Long-term outcomes in heart failure with preserved ejection fraction: Predictors of cardiac and non-cardiac mortality

Study population

The bi-national, multicentre, observational, prospective KaRen study was designed to describe and define clinical, biomarker, and imaging characteristics and cause-specific outcomes in patients with HFpEF. Between May 2007 and December 2011, a total of 539 patients with HFpEF were enrolled in 11 centres in France [n = 334 (62%)] and 3 centres in Sweden [n = 205 (38%)], whereas the majority of patients (74%) was recruited in the 3 Swedish centres and in 1 French centre in Rennes. Supporting Information, Table S1 shows an overview of patients enrolled in respective country and centre. The study design has been previously reported.⁸ Patients presenting with symptoms and signs of acute HF according to the Framingham criteria, N-terminal pro-brain natriuretic peptide (NT-proBNP) > 300 ng/L and EF ≥ 45% by echocardiography within the first 72 h of the acute presentation, were enrolled. Exclusion criteria included primary hypertrophic or restrictive cardiomyopathy or pericardial constriction, known cause of right HF not related to left ventricular dysfunction, any CV disorder with an indication for surgical or percutaneous intervention (e.g. valve disease requiring intervention, even if such intervention was not offered due to, for example, frailty or age), existing cardiac resynchronization therapy, renal disease requiring dialysis, or pulmonary disease requiring chronic supplemental oxygen.
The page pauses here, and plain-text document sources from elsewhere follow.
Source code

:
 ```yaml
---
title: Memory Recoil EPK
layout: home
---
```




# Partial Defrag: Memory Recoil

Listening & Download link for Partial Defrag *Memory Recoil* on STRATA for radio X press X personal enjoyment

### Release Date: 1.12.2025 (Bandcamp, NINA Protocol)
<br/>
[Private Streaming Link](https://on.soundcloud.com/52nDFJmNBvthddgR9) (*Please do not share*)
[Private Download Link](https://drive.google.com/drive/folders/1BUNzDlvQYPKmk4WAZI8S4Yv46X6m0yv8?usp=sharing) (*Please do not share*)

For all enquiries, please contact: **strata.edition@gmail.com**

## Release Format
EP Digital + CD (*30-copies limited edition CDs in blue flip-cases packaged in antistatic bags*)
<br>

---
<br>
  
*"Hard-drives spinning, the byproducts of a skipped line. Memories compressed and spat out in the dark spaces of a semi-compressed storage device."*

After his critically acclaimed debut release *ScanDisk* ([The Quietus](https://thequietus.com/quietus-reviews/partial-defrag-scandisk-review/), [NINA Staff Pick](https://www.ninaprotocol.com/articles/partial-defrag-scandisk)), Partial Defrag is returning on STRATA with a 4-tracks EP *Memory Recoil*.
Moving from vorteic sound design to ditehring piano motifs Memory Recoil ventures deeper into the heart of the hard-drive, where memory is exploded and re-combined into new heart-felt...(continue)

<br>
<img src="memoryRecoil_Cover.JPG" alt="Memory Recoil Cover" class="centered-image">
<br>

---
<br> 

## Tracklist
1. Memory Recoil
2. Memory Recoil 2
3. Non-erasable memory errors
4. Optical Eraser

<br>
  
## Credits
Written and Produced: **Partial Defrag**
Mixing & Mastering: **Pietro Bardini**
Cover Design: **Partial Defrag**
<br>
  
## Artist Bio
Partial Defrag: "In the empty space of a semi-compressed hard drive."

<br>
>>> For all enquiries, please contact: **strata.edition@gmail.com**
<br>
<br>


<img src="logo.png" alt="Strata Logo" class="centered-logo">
After discharge from acute admission, patients who were alive and agreed to follow-up returned after 4–8 weeks for a clinical visit and underwent clinical evaluation, blood sampling, electrocardiogram, and detailed echocardiography. In the current long-term follow-up study, patients with data from both baseline acute presentation returning for the 4–8 week stable state visit were considered (n = 397).

Clinical data and echocardiography

Coronary artery disease (CAD) was defined as a history of coronary artery bypass or angioplasty, >50% coronary artery stenosis, or acute myocardial infarction. Estimated glomerular filtration rate (eGFR) was calculated with the Chronic Kidney Disease Epidemiology Collaboration formula (CKD-EPI). Anaemia was defined according to WHO as haemoglobin < 13 g/dL in males and <12 g/dL in females. Echocardiographic data were acquired using ViVid 7 and a standard 2.5 MHz adult transthoracic probe (GE Healthcare, Horten, Norway), according to the American Society of Echocardiography (ASE) and the European Association for Cardiovascular Imaging (EACVI) recommendations,⁹ with cut-off values published in a consensus paper for diagnosis of HFpEF,¹⁰ and in accordance with previous KaRen studies.¹¹ The measurements were performed three times and averaged by an echocardiographer blinded to the specific clinical history of the patient, and all examinations were analysed in the Core Lab (Rennes University Hospital, CIC 1414, France).⁸

Outcomes and follow-up

All deaths and hospitalizations were predefined according to prespecified criteria and subclassified as due to a CV cause, a non-CV cause, or an unknown cause. CV death was defined as death from HF, myocardial infarction, stroke, or sudden cardiac death, and non-CV death representing all other known causes of death, including cancer, pulmonary diseases, kidney disease, liver disease, infection, diabetes, trauma, and peripheral (non-cerebral) vascular diseases, and the remaining as unknown causes of death. All patients were followed prospectively by telephone call every 6 up to 18 months until November 2012. Subsequently, long-term follow-up was conducted by telephone contact with patients, personal doctors, and/or medical institutions including patient charts at the end of September 2018. Additionally, the Swedish Cause of Death Registry was used in Sweden. If the cause of death was not found, it was considered unknown. There was no formal adjudicating committee; however, in all cases where there was an uncertainty of the subclassification, it was discussed with the KaRen investigators and a final classification was decided by consensus.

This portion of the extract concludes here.